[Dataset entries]
+---+

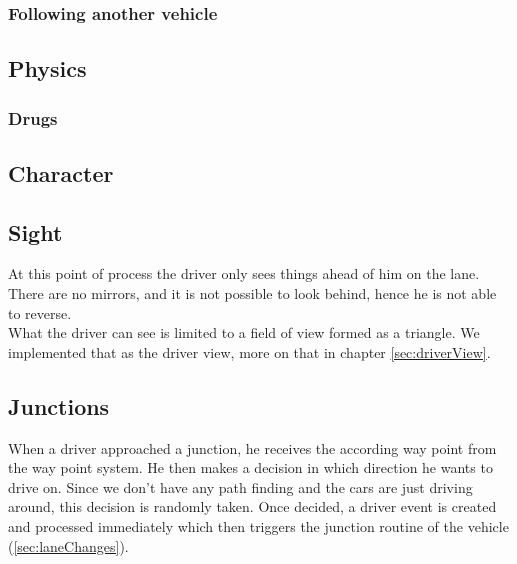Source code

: \subsubsection{Following another vehicle}

% 

\subsection{Physics}
\label{sec:physics}

\subsubsection{Drugs}
\label{sec:drugs}

\subsection{Character}
\label{sec:character}

\subsection{Sight}
\label{sec:sight}

At this point of process the driver only sees things ahead of him on the
lane. There are no mirrors, and it is not possible to look behind, hence
he is not able to reverse.\\

\noindent What the driver can see is limited to a field of view formed as 
a triangle.  We implemented that as the driver view, more on that in chapter 
\ref{sec:driverView}.

\subsection{Junctions}
\label{sec:driverJunctions}

When a driver approached a junction, he receives the according way point
from the way point system. He then makes a decision in which direction he
wants to drive on. Since we don't have any path finding and the cars are
just driving around, this decision is randomly taken. Once decided, a
driver event is created and processed immediately which then triggers
the junction routine of the vehicle (\ref{sec:laneChanges}).

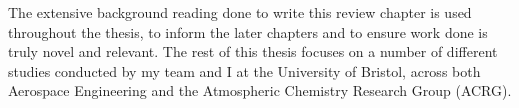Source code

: The extensive background reading done to write this review chapter is used throughout the thesis, to inform the later chapters and to ensure work done is truly novel and relevant. The rest of this thesis focuses on a number of different studies conducted by my team and I at the University of Bristol, across both Aerospace Engineering and the Atmospheric Chemistry Research Group (ACRG).
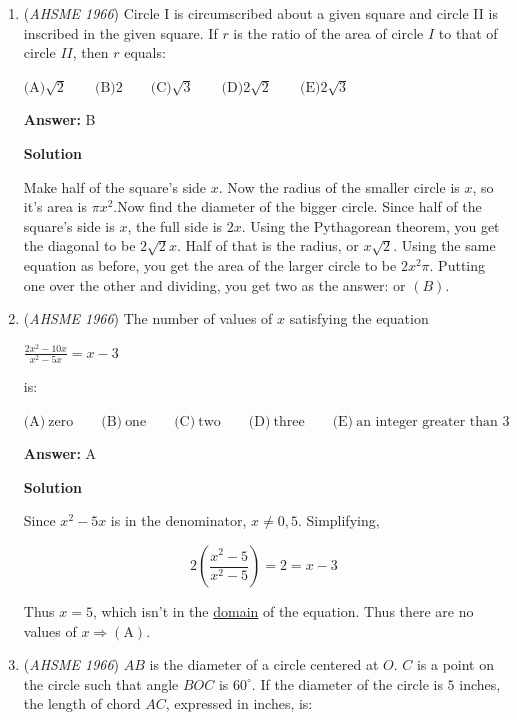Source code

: \begin{enumerate}
	\item (\textit{AHSME 1966}) Circle I is circumscribed about a given square and circle II is inscribed in the given square. If $r$ is the ratio of the area of circle $I$ to that of circle $II$, then $r$ equals:


 $\text{(A)}  \sqrt 2 \qquad \text{(B)}  2 \qquad \text{(C)}  \sqrt 3 \qquad \text{(D)}  2\sqrt 2 \qquad \text{(E)}  2\sqrt 3$

 \textbf{Answer: }B



\textbf{Solution}

Make half of the square's side $x$. Now the radius of the smaller circle is $x$, so it's area is $\pi x^2$.Now find the diameter of the bigger circle. Since half of the square's side is $x$, the full side is $2x$. Using the Pythagorean theorem, you get the diagonal to be $2\sqrt{2}x$. Half of that is the radius, or $x\sqrt{2}$. Using the same equation as before, you get the area of the larger circle to be $2x^2 \pi$. Putting one over the other and dividing, you get two as the answer: or $\boxed{(B)}$.

 


	\item (\textit{AHSME 1966}) The number of values of $x$ satisfying the equation


 $\frac {2x^2 - 10x}{x^2 - 5x} = x - 3$


 is:


 $\text{(A)} \ \text{zero} \qquad \text{(B)} \ \text{one} \qquad \text{(C)} \ \text{two} \qquad \text{(D)} \ \text{three} \qquad \text{(E)} \ \text{an integer greater than 3}$

 \textbf{Answer: }A



\textbf{Solution}

Since $x^2 - 5x$ is in the denominator, $x \neq 0,5$. Simplifying,

 
 \[2\left(\frac{x^2 - 5}{x^2 - 5}\right) = 2 = x-3\]

 Thus $x = 5$, which isn't in the \href{https://artofproblemsolving.com/wiki/index.php?title=Domain}{domain} of the equation. Thus there are no values of $x \Rightarrow \mathrm{(A)}$. 

 


	\item (\textit{AHSME 1966}) $AB$ is the diameter of a circle centered at $O$. $C$ is a point on the circle such that angle $BOC$ is $60^\circ$. If the diameter of the circle is $5$ inches, the length of chord $AC$, expressed in inches, is:



\end{enumerate}
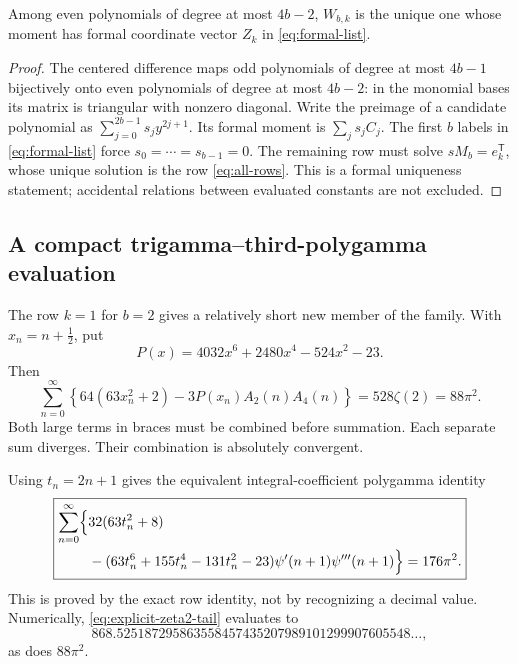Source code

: \begin{proposition}
\label{prop:filter-unique}
Among even polynomials of degree at most $4b-2$, $W_{b,k}$ is the
unique one whose moment has formal coordinate vector $Z_k$ in
\eqref{eq:formal-list}.
\end{proposition}
\begin{proof}
The centered difference maps odd polynomials of degree at most
$4b-1$ bijectively onto even polynomials of degree at most $4b-2$:
in the monomial bases its matrix is triangular with nonzero diagonal.
Write the preimage of a candidate polynomial as
$\sum_{j=0}^{2b-1}s_jy^{2j+1}$. Its formal moment is
$\sum_js_jC_j$. The first $b$ labels in \eqref{eq:formal-list}
force $s_0=\cdots=s_{b-1}=0$. The remaining row must solve
$sM_b=e_k^{\mathsf T}$, whose unique solution is the row
\eqref{eq:all-rows}. This is a formal uniqueness statement; accidental
relations between evaluated constants are not excluded.
\end{proof}

\subsection{A compact trigamma--third-polygamma evaluation}

The row $k=1$ for $b=2$ gives a relatively short new member of the
family. With $x_n=n+\tfrac12$, put
\[
 P(x)=4032x^6+2480x^4-524x^2-23.
\]
Then
\begin{equation}\label{eq:explicit-zeta2-tail}
 \boxed{\displaystyle
 \sum_{n=0}^{\infty}
 \left\{64(63x_n^2+2)-3P(x_n)A_2(n)A_4(n)\right\}
 =528\zeta(2)=88\pi^2.}
\end{equation}
Both large terms in braces must be combined before summation. Each
separate sum diverges. Their combination is absolutely convergent.

Using $t_n=2n+1$ gives the equivalent integral-coefficient
polygamma identity
\begin{equation}\label{eq:explicit-zeta2-polygamma}
 \boxed{\begin{aligned}
 \sum_{n=0}^{\infty}\Bigl\{
 &32(63t_n^2+8)\\
 &-(63t_n^6+155t_n^4-131t_n^2-23)
          \psi'(n+1)\psi'''(n+1)\Bigr\}=176\pi^2.
 \end{aligned}}
\end{equation}
This is proved by the exact row identity, not by recognizing a decimal
value. Numerically, \eqref{eq:explicit-zeta2-tail} evaluates to
\[
 868.525187295863558457435207989101299907605548\ldots,
\]
as does $88\pi^2$.

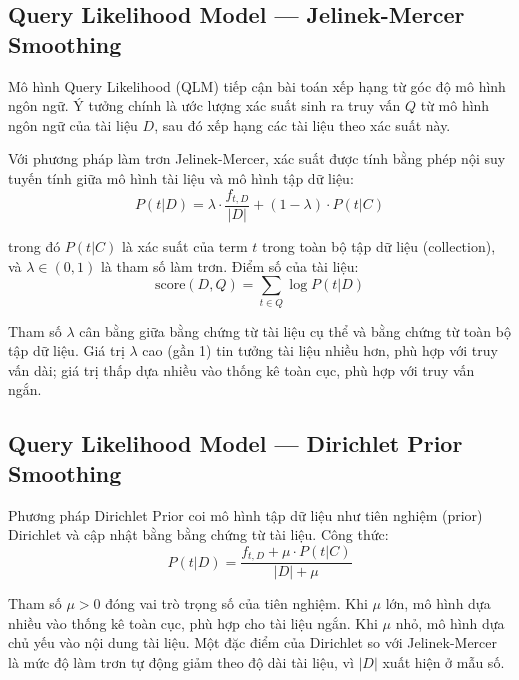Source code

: \documentclass[12pt,a4paper,twoside]{article}
\begin{document}
\subsection{Query Likelihood Model --- Jelinek-Mercer Smoothing}

Mô hình Query Likelihood (QLM) tiếp cận bài toán xếp hạng từ góc độ mô hình ngôn ngữ. Ý tưởng chính là ước lượng xác suất sinh ra truy vấn $Q$ từ mô hình ngôn ngữ của tài liệu $D$, sau đó xếp hạng các tài liệu theo xác suất này.

Với phương pháp làm trơn Jelinek-Mercer, xác suất được tính bằng phép nội suy tuyến tính giữa mô hình tài liệu và mô hình tập dữ liệu:
\begin{equation}
P(t|D) = \lambda \cdot \frac{f_{t,D}}{|D|} + (1 - \lambda) \cdot P(t|C)
\end{equation}

trong đó $P(t|C)$ là xác suất của term $t$ trong toàn bộ tập dữ liệu (collection), và $\lambda \in (0, 1)$ là tham số làm trơn. Điểm số của tài liệu:
\begin{equation}
\text{score}(D, Q) = \sum_{t \in Q} \log P(t|D)
\end{equation}

Tham số $\lambda$ cân bằng giữa bằng chứng từ tài liệu cụ thể và bằng chứng từ toàn bộ tập dữ liệu. Giá trị $\lambda$ cao (gần 1) tin tưởng tài liệu nhiều hơn, phù hợp với truy vấn dài; giá trị thấp dựa nhiều vào thống kê toàn cục, phù hợp với truy vấn ngắn.

\subsection{Query Likelihood Model --- Dirichlet Prior Smoothing}

Phương pháp Dirichlet Prior coi mô hình tập dữ liệu như tiên nghiệm (prior) Dirichlet và cập nhật bằng bằng chứng từ tài liệu. Công thức:
\begin{equation}
P(t|D) = \frac{f_{t,D} + \mu \cdot P(t|C)}{|D| + \mu}
\end{equation}

Tham số $\mu > 0$ đóng vai trò trọng số của tiên nghiệm. Khi $\mu$ lớn, mô hình dựa nhiều vào thống kê toàn cục, phù hợp cho tài liệu ngắn. Khi $\mu$ nhỏ, mô hình dựa chủ yếu vào nội dung tài liệu. Một đặc điểm của Dirichlet so với Jelinek-Mercer là mức độ làm trơn tự động giảm theo độ dài tài liệu, vì $|D|$ xuất hiện ở mẫu số.
\end{document}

+---+

> **PROMPT**
Please reproduce every entry above exactly, but leave out the pictures.

> **OUTPUT**
Source code

: \subsubsection{Following another vehicle}

% 

\subsection{Physics}
\label{sec:physics}

\subsubsection{Drugs}
\label{sec:drugs}

\subsection{Character}
\label{sec:character}

\subsection{Sight}
\label{sec:sight}

At this point of process the driver only sees things ahead of him on the
lane. There are no mirrors, and it is not possible to look behind, hence
he is not able to reverse.\\

\noindent What the driver can see is limited to a field of view formed as 
a triangle.  We implemented that as the driver view, more on that in chapter 
\ref{sec:driverView}.

\subsection{Junctions}
\label{sec:driverJunctions}

When a driver approached a junction, he receives the according way point
from the way point system. He then makes a decision in which direction he
wants to drive on. Since we don't have any path finding and the cars are
just driving around, this decision is randomly taken. Once decided, a
driver event is created and processed immediately which then triggers
the junction routine of the vehicle (\ref{sec:laneChanges}).

Source code

: The extensive background reading done to write this review chapter is used throughout the thesis, to inform the later chapters and to ensure work done is truly novel and relevant. The rest of this thesis focuses on a number of different studies conducted by my team and I at the University of Bristol, across both Aerospace Engineering and the Atmospheric Chemistry Research Group (ACRG).
Source code

: \begin{enumerate}
	\item (\textit{AHSME 1966}) Circle I is circumscribed about a given square and circle II is inscribed in the given square. If $r$ is the ratio of the area of circle $I$ to that of circle $II$, then $r$ equals:


 $\text{(A)}  \sqrt 2 \qquad \text{(B)}  2 \qquad \text{(C)}  \sqrt 3 \qquad \text{(D)}  2\sqrt 2 \qquad \text{(E)}  2\sqrt 3$

 \textbf{Answer: }B



\textbf{Solution}

Make half of the square's side $x$. Now the radius of the smaller circle is $x$, so it's area is $\pi x^2$.Now find the diameter of the bigger circle. Since half of the square's side is $x$, the full side is $2x$. Using the Pythagorean theorem, you get the diagonal to be $2\sqrt{2}x$. Half of that is the radius, or $x\sqrt{2}$. Using the same equation as before, you get the area of the larger circle to be $2x^2 \pi$. Putting one over the other and dividing, you get two as the answer: or $\boxed{(B)}$.

 


	\item (\textit{AHSME 1966}) The number of values of $x$ satisfying the equation


 $\frac {2x^2 - 10x}{x^2 - 5x} = x - 3$


 is:


 $\text{(A)} \ \text{zero} \qquad \text{(B)} \ \text{one} \qquad \text{(C)} \ \text{two} \qquad \text{(D)} \ \text{three} \qquad \text{(E)} \ \text{an integer greater than 3}$

 \textbf{Answer: }A



\textbf{Solution}

Since $x^2 - 5x$ is in the denominator, $x \neq 0,5$. Simplifying,

 
 \[2\left(\frac{x^2 - 5}{x^2 - 5}\right) = 2 = x-3\]

 Thus $x = 5$, which isn't in the \href{https://artofproblemsolving.com/wiki/index.php?title=Domain}{domain} of the equation. Thus there are no values of $x \Rightarrow \mathrm{(A)}$. 

 


	\item (\textit{AHSME 1966}) $AB$ is the diameter of a circle centered at $O$. $C$ is a point on the circle such that angle $BOC$ is $60^\circ$. If the diameter of the circle is $5$ inches, the length of chord $AC$, expressed in inches, is:



\end{enumerate}
Source code

: \begin{proposition}
\label{prop:filter-unique}
Among even polynomials of degree at most $4b-2$, $W_{b,k}$ is the
unique one whose moment has formal coordinate vector $Z_k$ in
\eqref{eq:formal-list}.
\end{proposition}
\begin{proof}
The centered difference maps odd polynomials of degree at most
$4b-1$ bijectively onto even polynomials of degree at most $4b-2$:
in the monomial bases its matrix is triangular with nonzero diagonal.
Write the preimage of a candidate polynomial as
$\sum_{j=0}^{2b-1}s_jy^{2j+1}$. Its formal moment is
$\sum_js_jC_j$. The first $b$ labels in \eqref{eq:formal-list}
force $s_0=\cdots=s_{b-1}=0$. The remaining row must solve
$sM_b=e_k^{\mathsf T}$, whose unique solution is the row
\eqref{eq:all-rows}. This is a formal uniqueness statement; accidental
relations between evaluated constants are not excluded.
\end{proof}

\subsection{A compact trigamma--third-polygamma evaluation}

The row $k=1$ for $b=2$ gives a relatively short new member of the
family. With $x_n=n+\tfrac12$, put
\[
 P(x)=4032x^6+2480x^4-524x^2-23.
\]
Then
\begin{equation}\label{eq:explicit-zeta2-tail}
 \boxed{\displaystyle
 \sum_{n=0}^{\infty}
 \left\{64(63x_n^2+2)-3P(x_n)A_2(n)A_4(n)\right\}
 =528\zeta(2)=88\pi^2.}
\end{equation}
Both large terms in braces must be combined before summation. Each
separate sum diverges. Their combination is absolutely convergent.

Using $t_n=2n+1$ gives the equivalent integral-coefficient
polygamma identity
\begin{equation}\label{eq:explicit-zeta2-polygamma}
 \boxed{\begin{aligned}
 \sum_{n=0}^{\infty}\Bigl\{
 &32(63t_n^2+8)\\
 &-(63t_n^6+155t_n^4-131t_n^2-23)
          \psi'(n+1)\psi'''(n+1)\Bigr\}=176\pi^2.
 \end{aligned}}
\end{equation}
This is proved by the exact row identity, not by recognizing a decimal
value. Numerically, \eqref{eq:explicit-zeta2-tail} evaluates to
\[
 868.525187295863558457435207989101299907605548\ldots,
\]
as does $88\pi^2$.

Source code

: \documentclass[12pt,a4paper,twoside]{article}
\begin{document}
\subsection{Query Likelihood Model --- Jelinek-Mercer Smoothing}

Mô hình Query Likelihood (QLM) tiếp cận bài toán xếp hạng từ góc độ mô hình ngôn ngữ. Ý tưởng chính là ước lượng xác suất sinh ra truy vấn $Q$ từ mô hình ngôn ngữ của tài liệu $D$, sau đó xếp hạng các tài liệu theo xác suất này.

Với phương pháp làm trơn Jelinek-Mercer, xác suất được tính bằng phép nội suy tuyến tính giữa mô hình tài liệu và mô hình tập dữ liệu:
\begin{equation}
P(t|D) = \lambda \cdot \frac{f_{t,D}}{|D|} + (1 - \lambda) \cdot P(t|C)
\end{equation}

trong đó $P(t|C)$ là xác suất của term $t$ trong toàn bộ tập dữ liệu (collection), và $\lambda \in (0, 1)$ là tham số làm trơn. Điểm số của tài liệu:
\begin{equation}
\text{score}(D, Q) = \sum_{t \in Q} \log P(t|D)
\end{equation}

Tham số $\lambda$ cân bằng giữa bằng chứng từ tài liệu cụ thể và bằng chứng từ toàn bộ tập dữ liệu. Giá trị $\lambda$ cao (gần 1) tin tưởng tài liệu nhiều hơn, phù hợp với truy vấn dài; giá trị thấp dựa nhiều vào thống kê toàn cục, phù hợp với truy vấn ngắn.

\subsection{Query Likelihood Model --- Dirichlet Prior Smoothing}

Phương pháp Dirichlet Prior coi mô hình tập dữ liệu như tiên nghiệm (prior) Dirichlet và cập nhật bằng bằng chứng từ tài liệu. Công thức:
\begin{equation}
P(t|D) = \frac{f_{t,D} + \mu \cdot P(t|C)}{|D| + \mu}
\end{equation}

Tham số $\mu > 0$ đóng vai trò trọng số của tiên nghiệm. Khi $\mu$ lớn, mô hình dựa nhiều vào thống kê toàn cục, phù hợp cho tài liệu ngắn. Khi $\mu$ nhỏ, mô hình dựa chủ yếu vào nội dung tài liệu. Một đặc điểm của Dirichlet so với Jelinek-Mercer là mức độ làm trơn tự động giảm theo độ dài tài liệu, vì $|D|$ xuất hiện ở mẫu số.
\end{document}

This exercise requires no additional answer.